We know what to do. We just need to do it.

So don’t scout around for advice here, delicate soul. I’m doing you a favor. Now, stop being such an adult, and go jump in some mud puddles.

Okay. If you must know, my ten commandments are here. Print ‘em out. Do the Mexican Hat Dance on them. Fold them into a paper airplane. Use them to line the hamster cage. Just don’t make them into one more thing you should, must, or oughta do to get through your days.
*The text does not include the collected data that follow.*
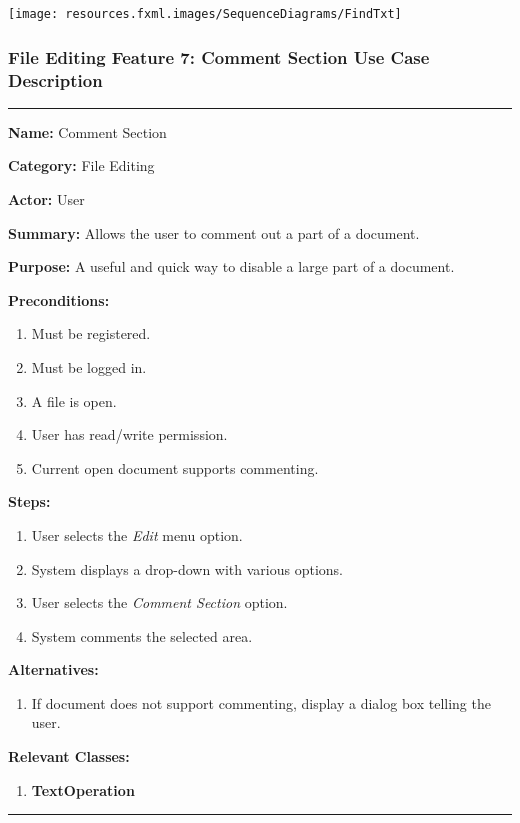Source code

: \documentclass[twoside,letterpaper]{article}
\begin{document}
\bigskip

\texttt{[image: resources.fxml.images/SequenceDiagrams/FindTxt]}

\newpage

\subsubsection[File Editing Feature 7: Comment Section]{\rmfamily\bfseries\color{black}
	File Editing Feature 7: Comment Section Use Case Description}
\hypertarget{RefHeading22059017292}{}

\vspace{2pt}
\hrule
\vspace{8pt}
	\noindent\textbf{Name:} Comment Section \newline
	
	\noindent\textbf{Category:} File Editing \newline
	
	\noindent\textbf{Actor:} User \newline
	
	\noindent\textbf{Summary:} Allows the user to comment out a part of a document. \newline
	
	\noindent\textbf{Purpose:} A useful and quick way to disable a large part of a document. \newline
	
	\noindent\textbf{Preconditions:}
	\begin{enumerate}
		\item Must be registered.
		\item Must be logged in.
		\item A file is open.
		\item User has read/write permission.
		\item Current open document supports commenting.
	\end{enumerate}
	\noindent\textbf{Steps:}
	\begin{enumerate}
		\item User selects the \textit{Edit} menu option.
		\item System displays a drop-down with various options.
		\item User selects the \textit{Comment Section} option.
		\item System comments the selected area.
	\end{enumerate}
	\noindent\textbf{Alternatives:}
	\begin{enumerate}
		\item If document does not support commenting, display a dialog box telling the user.
	\end{enumerate}
	\noindent\textbf{Relevant Classes:}
	\begin{enumerate}
		\item \textbf {TextOperation}
	\end{enumerate}
\vspace{8pt}
\hrule
\newpage
\end{document}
Unless they help you. In which case, be my guest.


18 Comments »

  1. Tonya says:

    Amen, hallelujah! :)

  2. […] blogger I now consider a friend is also working herself out of an emotional hole, and posted “How to Recover When Life Gives You a Wake-Up Call“. It’s a good reminder not to get stuck in being serious all the time. Or to continue […]

  3. Pearl Allard says:

    You had me laughing at the beginning. It is so easy to overcommit oneself and then feel that panic coming. (Not a laughing matter.) To that end, my word for this year is focus. What on earth that will actually look like, I’m not sure. But your suggestions in your 10 commandments are helpful. Thanks for putting yourself out there, Diane!

    • Diane says:

      You’re welcome! And focus is an excellent word for the year. I envy people who are focused on what they want to achieve, whether that path is a spiritual one, a new career, a creative project, or building a family, and letting everything else fall away.

  4. Riley Bates says:

    Love this! Thanks for sharing your tips and writing with humor too. No mud puddles to jump in around here; I could try to skate on ice but instead I shall calm myself today with a cup of hot chocolate, a hot bath, and a good book.

  5. mydangblog says:

    I hear you. I was lucky enough over the holidays to spend some time just relaxing and writing. It was the recharge that I needed, and I am eternally grateful to Ken for just letting me do it with no pressure to do anything else!

  6. Bun Karyudo says:

    Is eating greens six times a day really good for the endothelial lining of the arteries? Oh dear, I’m definitely not eating enough of them. (I’m guessing green-iced doughnuts and mint ice cream don’t count.)

    • Diane says:

      Um…that would be no. To the green doughnuts and ice cream. Especially since you need to bathe the greens in balsamic vinegar as well. So, good for the arteries, but bad for the teeth.

  7. Sarah says:

    So, while I very much approve of and enjoyed reading this post, I now feel stupid for finishing it. Because, of course, you’re right. 😉 We do need to stop searching and reading “helpful” things because I’m pretty sure that’s not on the list. (P.S. I can’t stand those SEO keyword titles: How To…, 3 Ways To…, 6 Steps To…) Bah!

    • Diane says:

      Yes, those SEO keyword titles are getting old fast. No doubt the idea came from a post titled: six ways to get people to read your blog.

      • Sarah says:

        Haha! 😀 Watch my space for SEO titled post… (Kidding. Sort of. Maybe I’ll try it. Nah. Stop talking to yourself. Okay. It’s Diane’s fault from her other post. Yup. Agreed.)